X-ray studies by Safinya et al. have demonstrated the spontaneous formation of DNA–CL complexes by the mixing of DNA, unsaturated zwitterionic lipids (often known as ‘helper’ lipids) and CL in an aqueous environment (Radler et al. 1997; Safinya 2001). The electrostatic attraction between the anionic DNA and the CL along with the entropic gain associated with the release of tightly bound counterions from CL and DNA are the driving forces for the formation of a complex. A variety of DNA–CL complex morphologies have been reported. These include a lamellar phase in which DNA monolayers are sandwiched between bilayers of neutral and CL, and an inverted hexagonal phase in which the DNA is encapsulated within inverse cylindrical micelles (Radler et al. 1997; Koltover et al. 1998). The preferred morphology is dependent upon, for example, the chemical nature of the neutral or helper lipids (Safinya 2001). While these studies have provided insights into the structure of these complexes at a molecular level, the process of DNA release from such complexes remains poorly characterized.

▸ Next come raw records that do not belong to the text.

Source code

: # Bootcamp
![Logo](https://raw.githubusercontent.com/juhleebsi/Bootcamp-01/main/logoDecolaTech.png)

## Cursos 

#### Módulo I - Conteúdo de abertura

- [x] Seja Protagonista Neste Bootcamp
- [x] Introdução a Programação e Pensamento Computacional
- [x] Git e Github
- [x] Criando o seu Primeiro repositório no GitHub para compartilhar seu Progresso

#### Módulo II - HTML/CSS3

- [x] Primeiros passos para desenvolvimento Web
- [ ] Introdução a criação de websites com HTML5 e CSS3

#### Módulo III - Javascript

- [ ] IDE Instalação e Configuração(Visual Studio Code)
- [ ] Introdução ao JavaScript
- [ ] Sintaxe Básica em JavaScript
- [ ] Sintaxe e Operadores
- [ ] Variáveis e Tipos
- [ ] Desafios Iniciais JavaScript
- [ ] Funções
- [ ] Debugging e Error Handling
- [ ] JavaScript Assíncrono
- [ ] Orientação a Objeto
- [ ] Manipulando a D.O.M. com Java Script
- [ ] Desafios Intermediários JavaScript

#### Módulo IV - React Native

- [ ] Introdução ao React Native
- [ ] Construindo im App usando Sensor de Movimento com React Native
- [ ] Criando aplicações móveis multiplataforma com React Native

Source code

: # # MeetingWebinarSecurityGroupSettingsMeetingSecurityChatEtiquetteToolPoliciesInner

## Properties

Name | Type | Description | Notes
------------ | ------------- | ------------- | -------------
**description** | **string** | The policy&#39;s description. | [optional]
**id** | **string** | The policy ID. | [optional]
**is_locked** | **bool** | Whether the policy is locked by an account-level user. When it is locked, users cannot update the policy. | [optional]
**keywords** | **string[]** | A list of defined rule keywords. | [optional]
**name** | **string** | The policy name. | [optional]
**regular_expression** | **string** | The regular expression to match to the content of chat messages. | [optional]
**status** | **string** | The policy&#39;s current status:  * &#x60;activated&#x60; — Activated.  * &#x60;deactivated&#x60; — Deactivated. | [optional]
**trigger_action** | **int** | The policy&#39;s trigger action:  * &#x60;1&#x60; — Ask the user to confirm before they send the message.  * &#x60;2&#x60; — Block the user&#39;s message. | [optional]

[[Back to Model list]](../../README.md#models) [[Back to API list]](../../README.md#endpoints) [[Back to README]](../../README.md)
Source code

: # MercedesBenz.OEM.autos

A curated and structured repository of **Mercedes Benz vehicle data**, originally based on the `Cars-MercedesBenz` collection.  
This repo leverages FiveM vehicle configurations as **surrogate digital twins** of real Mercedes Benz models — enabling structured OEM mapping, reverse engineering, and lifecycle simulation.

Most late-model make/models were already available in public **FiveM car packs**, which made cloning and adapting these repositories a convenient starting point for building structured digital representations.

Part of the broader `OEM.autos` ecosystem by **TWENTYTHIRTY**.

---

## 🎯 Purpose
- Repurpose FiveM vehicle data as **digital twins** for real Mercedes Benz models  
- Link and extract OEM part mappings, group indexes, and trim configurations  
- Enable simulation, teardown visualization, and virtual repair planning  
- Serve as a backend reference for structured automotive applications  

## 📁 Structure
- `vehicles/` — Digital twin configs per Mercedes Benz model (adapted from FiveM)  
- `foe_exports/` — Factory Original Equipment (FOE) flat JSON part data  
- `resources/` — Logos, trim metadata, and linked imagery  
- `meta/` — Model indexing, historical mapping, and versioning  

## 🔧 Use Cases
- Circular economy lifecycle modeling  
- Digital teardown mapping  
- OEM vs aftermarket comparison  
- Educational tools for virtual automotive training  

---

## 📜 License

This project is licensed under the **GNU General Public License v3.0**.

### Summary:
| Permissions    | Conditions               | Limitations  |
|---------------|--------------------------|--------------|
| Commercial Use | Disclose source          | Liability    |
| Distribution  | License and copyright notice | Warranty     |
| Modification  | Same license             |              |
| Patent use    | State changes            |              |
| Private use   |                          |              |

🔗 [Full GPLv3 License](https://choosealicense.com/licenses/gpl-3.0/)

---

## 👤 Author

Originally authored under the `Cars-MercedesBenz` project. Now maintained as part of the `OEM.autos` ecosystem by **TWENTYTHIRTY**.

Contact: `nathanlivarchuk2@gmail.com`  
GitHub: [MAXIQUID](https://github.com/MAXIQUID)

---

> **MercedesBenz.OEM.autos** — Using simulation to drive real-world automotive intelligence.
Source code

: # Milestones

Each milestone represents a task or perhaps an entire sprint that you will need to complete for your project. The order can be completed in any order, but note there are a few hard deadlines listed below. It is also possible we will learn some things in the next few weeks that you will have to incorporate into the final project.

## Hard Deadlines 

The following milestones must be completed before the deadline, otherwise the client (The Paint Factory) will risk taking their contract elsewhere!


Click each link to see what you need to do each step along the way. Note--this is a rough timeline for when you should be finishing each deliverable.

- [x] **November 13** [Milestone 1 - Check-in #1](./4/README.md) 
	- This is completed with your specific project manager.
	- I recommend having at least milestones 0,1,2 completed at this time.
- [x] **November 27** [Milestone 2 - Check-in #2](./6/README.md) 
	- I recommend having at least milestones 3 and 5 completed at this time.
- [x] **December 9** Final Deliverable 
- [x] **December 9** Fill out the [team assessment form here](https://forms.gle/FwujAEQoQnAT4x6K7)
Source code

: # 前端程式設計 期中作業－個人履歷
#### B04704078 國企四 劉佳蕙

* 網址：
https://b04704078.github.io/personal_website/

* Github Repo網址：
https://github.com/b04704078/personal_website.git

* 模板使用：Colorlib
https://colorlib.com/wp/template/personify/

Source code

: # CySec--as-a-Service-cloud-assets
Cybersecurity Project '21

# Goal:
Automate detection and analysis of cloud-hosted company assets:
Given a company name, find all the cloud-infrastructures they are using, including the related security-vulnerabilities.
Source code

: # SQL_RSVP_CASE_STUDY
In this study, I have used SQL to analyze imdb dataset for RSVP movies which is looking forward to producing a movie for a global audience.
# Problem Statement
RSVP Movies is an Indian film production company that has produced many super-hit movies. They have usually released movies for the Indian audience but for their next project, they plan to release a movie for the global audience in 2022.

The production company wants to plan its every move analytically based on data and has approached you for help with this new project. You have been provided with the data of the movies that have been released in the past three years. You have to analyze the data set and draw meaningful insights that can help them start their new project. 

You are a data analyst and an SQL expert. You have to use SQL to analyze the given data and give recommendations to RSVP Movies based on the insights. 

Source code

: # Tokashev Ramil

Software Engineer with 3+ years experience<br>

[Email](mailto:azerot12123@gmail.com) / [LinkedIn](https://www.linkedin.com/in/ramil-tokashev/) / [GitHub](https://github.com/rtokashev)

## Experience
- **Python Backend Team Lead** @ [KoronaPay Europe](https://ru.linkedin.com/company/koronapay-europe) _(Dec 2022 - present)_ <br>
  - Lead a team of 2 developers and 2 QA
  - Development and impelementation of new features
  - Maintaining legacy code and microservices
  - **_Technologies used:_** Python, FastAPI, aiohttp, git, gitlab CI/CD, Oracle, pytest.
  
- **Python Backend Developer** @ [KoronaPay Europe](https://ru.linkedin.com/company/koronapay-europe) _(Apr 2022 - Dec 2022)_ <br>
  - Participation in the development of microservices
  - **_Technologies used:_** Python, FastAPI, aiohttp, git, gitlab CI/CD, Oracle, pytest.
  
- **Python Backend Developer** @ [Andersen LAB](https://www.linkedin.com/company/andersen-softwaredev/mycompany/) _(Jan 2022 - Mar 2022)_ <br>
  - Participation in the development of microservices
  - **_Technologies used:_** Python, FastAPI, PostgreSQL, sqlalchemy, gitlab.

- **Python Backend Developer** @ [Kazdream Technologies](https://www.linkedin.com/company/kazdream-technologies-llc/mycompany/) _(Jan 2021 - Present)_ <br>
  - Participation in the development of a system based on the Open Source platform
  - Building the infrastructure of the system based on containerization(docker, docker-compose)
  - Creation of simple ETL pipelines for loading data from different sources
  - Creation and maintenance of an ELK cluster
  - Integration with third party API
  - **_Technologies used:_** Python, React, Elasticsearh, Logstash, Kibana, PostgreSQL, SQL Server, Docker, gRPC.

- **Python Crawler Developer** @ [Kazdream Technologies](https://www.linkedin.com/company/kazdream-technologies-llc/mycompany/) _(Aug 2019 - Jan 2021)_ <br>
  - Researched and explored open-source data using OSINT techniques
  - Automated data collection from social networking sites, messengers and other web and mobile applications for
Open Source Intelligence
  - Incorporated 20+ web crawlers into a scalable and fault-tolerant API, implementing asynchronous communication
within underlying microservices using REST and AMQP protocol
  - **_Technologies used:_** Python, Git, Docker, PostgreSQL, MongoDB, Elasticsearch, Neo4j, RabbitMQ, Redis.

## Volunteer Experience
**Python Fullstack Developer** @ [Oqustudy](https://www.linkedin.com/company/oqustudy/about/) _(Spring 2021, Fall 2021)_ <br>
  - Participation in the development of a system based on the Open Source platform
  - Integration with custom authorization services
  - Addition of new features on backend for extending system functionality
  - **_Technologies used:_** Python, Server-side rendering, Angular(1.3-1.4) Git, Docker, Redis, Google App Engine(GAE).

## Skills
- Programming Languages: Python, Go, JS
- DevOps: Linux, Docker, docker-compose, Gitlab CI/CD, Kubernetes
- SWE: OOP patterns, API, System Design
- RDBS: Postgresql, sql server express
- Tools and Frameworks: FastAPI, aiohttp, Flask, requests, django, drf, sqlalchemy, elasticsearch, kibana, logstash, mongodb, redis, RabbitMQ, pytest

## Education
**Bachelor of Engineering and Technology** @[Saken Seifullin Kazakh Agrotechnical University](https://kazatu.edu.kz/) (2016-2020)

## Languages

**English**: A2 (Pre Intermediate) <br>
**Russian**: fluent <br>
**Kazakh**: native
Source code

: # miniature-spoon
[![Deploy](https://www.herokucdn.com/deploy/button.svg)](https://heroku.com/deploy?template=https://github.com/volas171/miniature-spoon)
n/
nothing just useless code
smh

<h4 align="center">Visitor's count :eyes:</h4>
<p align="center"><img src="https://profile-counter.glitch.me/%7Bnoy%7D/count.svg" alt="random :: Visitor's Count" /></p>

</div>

Since the first atomistic molecular dynamics (MD) simulation of a mixed lipid–DNA system (Bandyopadhyay et al. 1999), there have been attempts at various levels of granularity to investigate similar systems using MD and Monte Carlo simulations (Bandyopadhyay et al. 1999; Farago et al. 2006). Bandyopadhyay et al. (1999) performed atomistic MD simulations of a DNA dodecamer embedded within a mixed DMTAP/DMPC lipid bilayer. These simulations revealed the roles of zwitterionic and cationic lipid headgroups in screening the phosphate group charges of the DNA backbone. However, the computational requirements for an atomistic treatment of an extended system limited the simulations to a duration of only 4 ns. In the only other reported atomistic MD simulation of a DNA–lipid system, an external electric field was applied to drive the migration of a duplex DNA dodecamer across a zwitterionic lipid bilayer (Tarek 2005). Upon subjection to a transverse electric field, the DNA migrated into the bilayer core from its initial position at the lipid headgroup–water interface. While these simulations were able to provide valuable information about the DNA–lipid interactions, once again the computational demands of such a study did not allow exploration of the migration of the DNA duplex from one side of the bilayer to the other.

Coarse-grained (CG) treatments enable the simulation of large biological systems including DNA (Tepper & Voth 2005) and membranes (Venturoli et al. 2006; Reynwar et al. 2007). Such approaches have also been successfully applied to the study of DNA–CL complexes (Farago et al. 2006; Farago & Gronbech-Jensen 2007). CG models vary substantially in their level of granularity. For example, the number of particles used to represent a lipid molecule varies from two or three particles in mesoscale approaches (Reynwar et al. 2007) to approximately 12 particles (Shelley et al. 2001; Marrink et al. 2004; Nielsen et al. 2004; Shih et al. 2006). In the latter approach, groups of atoms are represented by spherical particles that interact via effective potentials. For example, in the CG model developed by Marrink et al. (2004), three to four particle types are used to represent phospholipids with an additional particle type representing a water molecule. To date, CG models of DNA–CL complexes have been more approximate. For example, solvent-free CG methods in which hydration is represented implicitly have been used to simulate the self-assembly of DNA–CL complexes (Farago et al. 2006; Farago & Gronbech-Jensen 2007). These simulations provided insights into the dependence of DNA chain spacing on the concentration of CLs and were in excellent agreement with experimental data. However, the reduced number of particles in the DNA and lipid models (three particles per lipid and DNA modelled as a rigid rod) did not allow discrimination between different types of lipid–DNA interactions, e.g. lipid–DNA backbone or lipid–DNA base interactions.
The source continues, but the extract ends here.